For this exercise, print only the lines from the one containing "If you want" through the end of the material below, exactly as given.

________________________

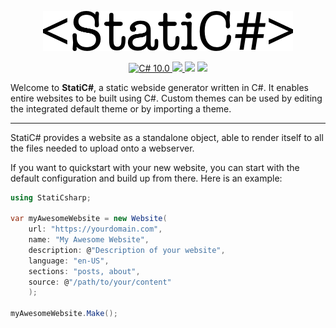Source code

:<p align="center">
    <img src="Logo.png" width="400" max-width="90%" alt="StatiC#" />
</p>

<p align="center">
    <a href="https://docs.microsoft.com/en-us/dotnet/csharp/">
        <img src="https://img.shields.io/badge/C%23-10.0-blue?style=flat" alt="C# 10.0" />
    </a>
    <a href="https://dotnet.microsoft.com">
        <img src="https://img.shields.io/badge/.NET-6.0-blueviolet?style=flat" />
    </a>
    <img src="https://img.shields.io/badge/Platforms-Win+Mac+Linux-green?style=flat" />
    <img src="https://img.shields.io/badge/Version-0.1-green?style=flat" />
</p>

Welcome to **StatiC#**, a static webside generator written in C#. It enables entire websites to be built using C#. Custom themes can be used by editing the integrated default theme or by importing a theme.

---

StatiC# provides a website as a standalone object, able to render itself to all the files needed to upload onto a webserver.  

If you want to quickstart with your new website, you can start with the default configuration and build up from there. Here is an example:

```C#
using StatiCsharp;

var myAwesomeWebsite = new Website(
    url: "https://yourdomain.com",
    name: "My Awesome Website",
    description: @"Description of your website",
    language: "en-US",
    sections: "posts, about",
    source: @"/path/to/your/content"
    );

myAwesomeWebsite.Make();
```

________________________

**Task solution**
If you want to quickstart with your new website, you can start with the default configuration and build up from there. Here is an example:

```C#
using StatiCsharp;

var myAwesomeWebsite = new Website(
    url: "https://yourdomain.com",
    name: "My Awesome Website",
    description: @"Description of your website",
    language: "en-US",
    sections: "posts, about",
    source: @"/path/to/your/content"
    );

myAwesomeWebsite.Make();
```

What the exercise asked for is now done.